EXERCISE REQUIREMENTS = From the entries below, return every line that includes the word "Phina".

Records excerpted from a collection:
=== Section Start ===

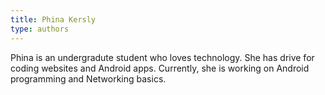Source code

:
 ```yaml
---
title: Phina Kersly
type: authors
---
```

Phina is an undergradute student who loves technology. She has drive for coding websites and Android apps. Currently, she is working on Android programming and Networking basics.
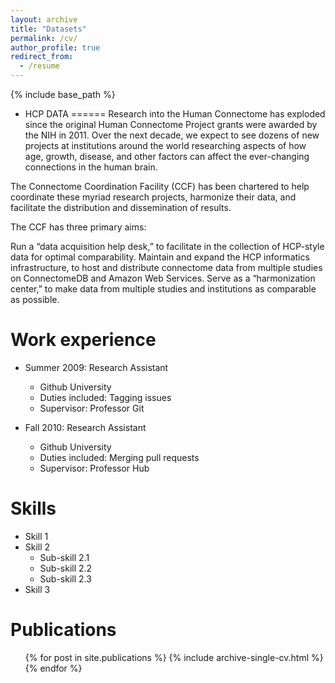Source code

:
```yaml
---
layout: archive
title: "Datasets"
permalink: /cv/
author_profile: true
redirect_from:
  - /resume
---
```


{% include base_path %}

* HCP DATA
======
Research into the Human Connectome has exploded since the original Human Connectome Project grants were awarded by the NIH in 2011. Over the next decade, we expect to see dozens of new projects at institutions around the world researching aspects of how age, growth, disease, and other factors can affect the ever-changing connections in the human brain.

The Connectome Coordination Facility (CCF) has been chartered to help coordinate these myriad research projects, harmonize their data, and facilitate the distribution and dissemination of results.

The CCF has three primary aims:

Run a “data acquisition help desk,” to facilitate in the collection of HCP-style data for optimal comparability. 
Maintain and expand the HCP informatics infrastructure, to host and distribute connectome data from multiple studies on ConnectomeDB and Amazon Web Services.
Serve as a “harmonization center,” to make data from multiple studies and institutions as comparable as possible.

Work experience
======
* Summer 2009: Research Assistant
  * Github University
  * Duties included: Tagging issues
  * Supervisor: Professor Git

* Fall 2010: Research Assistant
  * Github University
  * Duties included: Merging pull requests
  * Supervisor: Professor Hub
  
Skills
======
* Skill 1
* Skill 2
  * Sub-skill 2.1
  * Sub-skill 2.2
  * Sub-skill 2.3
* Skill 3

Publications
======
  <ul>{% for post in site.publications %}
    {% include archive-single-cv.html %}
  {% endfor %}</ul>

=== Section End ===

RESPONSE TO THIS TASK =
title: Phina Kersly
Phina is an undergradute student who loves technology. She has drive for coding websites and Android apps. Currently, she is working on Android programming and Networking basics.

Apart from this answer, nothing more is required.